(Source texts of formatted documents)
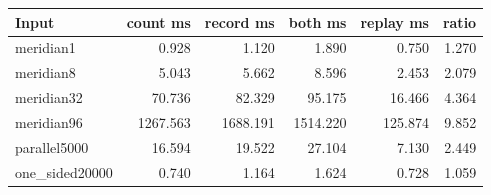 \begin{center}
\begin{tabular}{@{}lrrrrr@{}}
\toprule
Input & count ms & record ms & both ms & replay ms & ratio \\
\midrule
meridian1 & 0.928 & 1.120 & 1.890 & 0.750 & 1.270 \\
meridian8 & 5.043 & 5.662 & 8.596 & 2.453 & 2.079 \\
meridian32 & 70.736 & 82.329 & 95.175 & 16.466 & 4.364 \\
meridian96 & 1267.563 & 1688.191 & 1514.220 & 125.874 & 9.852 \\
parallel5000 & 16.594 & 19.522 & 27.104 & 7.130 & 2.449 \\
one\_sided20000 & 0.740 & 1.164 & 1.624 & 0.728 & 1.059 \\
\bottomrule
\end{tabular}
\end{center}
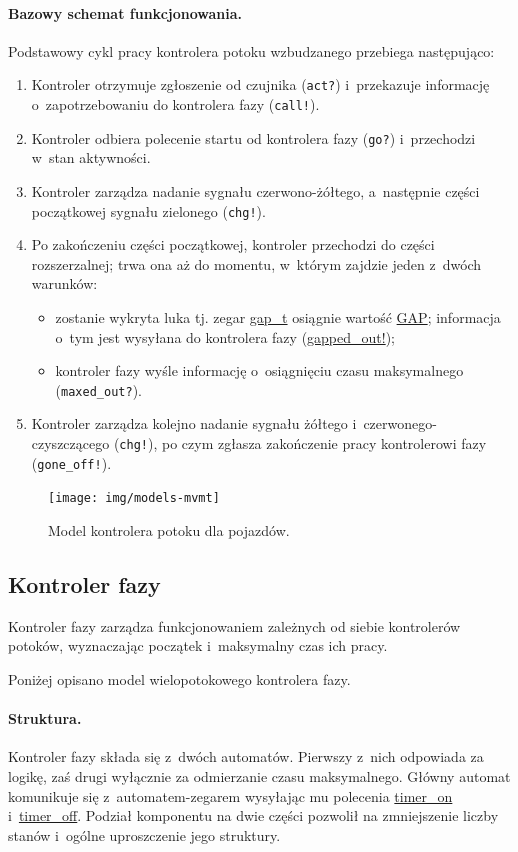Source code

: \documentclass{pracamgr}
\theoremstyle{plain}
\begin{document}
\paragraph{Bazowy schemat funkcjonowania.} Podstawowy cykl pracy
kontrolera potoku wzbudzanego przebiega następująco:
\begin{enumerate}
  \item Kontroler otrzymuje zgłoszenie od czujnika (\texttt{act?}) i~przekazuje
  informację o~zapotrzebowaniu do kontrolera fazy (\texttt{call!}).
  \item Kontroler odbiera polecenie startu od kontrolera fazy
  (\texttt{go?}) i~przechodzi w~stan aktywności.
  \item Kontroler zarządza nadanie sygnału czerwono-żółtego,
  a~następnie części początkowej sygnału zielonego (\texttt{chg!}).
  \item Po zakończeniu części początkowej, kontroler przechodzi do
  części rozszerzalnej; trwa ona aż do momentu, w~którym zajdzie jeden
  z~dwóch warunków:
  \begin{itemize}
    \item zostanie wykryta luka tj. zegar \url{gap_t} osiągnie wartość
    \url{GAP}; informacja o~tym jest wysyłana do kontrolera fazy
    (\url{gapped_out!});
    \item kontroler fazy wyśle informację o~osiągnięciu czasu
    maksymalnego (\texttt{maxed\_out?}).
  \end{itemize}
  \item Kontroler zarządza kolejno nadanie sygnału żółtego
  i~czerwonego-czyszczącego (\texttt{chg!}), po czym zgłasza zakończenie pracy
  kontrolerowi fazy (\texttt{gone\_off!}).
\end{enumerate}

\begin{figure}
  \centering
  \texttt{[image: img/models-mvmt]}
  \caption{Model kontrolera potoku dla pojazdów.}
  \label{img:mvmt-ctrl}
\end{figure}

\subsection{Kontroler fazy}
\label{ss:models:models:phase-ctrl}
Kontroler fazy zarządza funkcjonowaniem zależnych od siebie
kontrolerów potoków, wyznaczając początek i~maksymalny czas ich pracy.

Poniżej opisano model wielopotokowego kontrolera fazy.
\paragraph{Struktura.} Kontroler fazy składa się z~dwóch
automatów. Pierwszy z~nich odpowiada za logikę, zaś drugi wyłącznie za
odmierzanie czasu maksymalnego. Główny automat komunikuje się
z~automatem-zegarem wysyłając mu polecenia \url{timer_on}
i~\url{timer_off}. Podział komponentu na dwie części pozwolił na
zmniejszenie liczby stanów i~ogólne uproszczenie jego struktury.
\end{document}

ABOUT THIS TASK -
Without including any pictures, copy every line above exactly.

SOLUTION FOR THIS TASK -
 \begin{center}
\begin{tabular}{@{}lrrrrr@{}}
\toprule
Input & count ms & record ms & both ms & replay ms & ratio \\
\midrule
meridian1 & 0.928 & 1.120 & 1.890 & 0.750 & 1.270 \\
meridian8 & 5.043 & 5.662 & 8.596 & 2.453 & 2.079 \\
meridian32 & 70.736 & 82.329 & 95.175 & 16.466 & 4.364 \\
meridian96 & 1267.563 & 1688.191 & 1514.220 & 125.874 & 9.852 \\
parallel5000 & 16.594 & 19.522 & 27.104 & 7.130 & 2.449 \\
one\_sided20000 & 0.740 & 1.164 & 1.624 & 0.728 & 1.059 \\
\bottomrule
\end{tabular}
\end{center}
Source code

: \documentclass{pracamgr}
\theoremstyle{plain}
\begin{document}
\paragraph{Bazowy schemat funkcjonowania.} Podstawowy cykl pracy
kontrolera potoku wzbudzanego przebiega następująco:
\begin{enumerate}
  \item Kontroler otrzymuje zgłoszenie od czujnika (\texttt{act?}) i~przekazuje
  informację o~zapotrzebowaniu do kontrolera fazy (\texttt{call!}).
  \item Kontroler odbiera polecenie startu od kontrolera fazy
  (\texttt{go?}) i~przechodzi w~stan aktywności.
  \item Kontroler zarządza nadanie sygnału czerwono-żółtego,
  a~następnie części początkowej sygnału zielonego (\texttt{chg!}).
  \item Po zakończeniu części początkowej, kontroler przechodzi do
  części rozszerzalnej; trwa ona aż do momentu, w~którym zajdzie jeden
  z~dwóch warunków:
  \begin{itemize}
    \item zostanie wykryta luka tj. zegar \url{gap_t} osiągnie wartość
    \url{GAP}; informacja o~tym jest wysyłana do kontrolera fazy
    (\url{gapped_out!});
    \item kontroler fazy wyśle informację o~osiągnięciu czasu
    maksymalnego (\texttt{maxed\_out?}).
  \end{itemize}
  \item Kontroler zarządza kolejno nadanie sygnału żółtego
  i~czerwonego-czyszczącego (\texttt{chg!}), po czym zgłasza zakończenie pracy
  kontrolerowi fazy (\texttt{gone\_off!}).
\end{enumerate}

\begin{figure}
  \centering
  \texttt{[image: img/models-mvmt]}
  \caption{Model kontrolera potoku dla pojazdów.}
  \label{img:mvmt-ctrl}
\end{figure}

\subsection{Kontroler fazy}
\label{ss:models:models:phase-ctrl}
Kontroler fazy zarządza funkcjonowaniem zależnych od siebie
kontrolerów potoków, wyznaczając początek i~maksymalny czas ich pracy.

Poniżej opisano model wielopotokowego kontrolera fazy.
\paragraph{Struktura.} Kontroler fazy składa się z~dwóch
automatów. Pierwszy z~nich odpowiada za logikę, zaś drugi wyłącznie za
odmierzanie czasu maksymalnego. Główny automat komunikuje się
z~automatem-zegarem wysyłając mu polecenia \url{timer_on}
i~\url{timer_off}. Podział komponentu na dwie części pozwolił na
zmniejszenie liczby stanów i~ogólne uproszczenie jego struktury.
\end{document}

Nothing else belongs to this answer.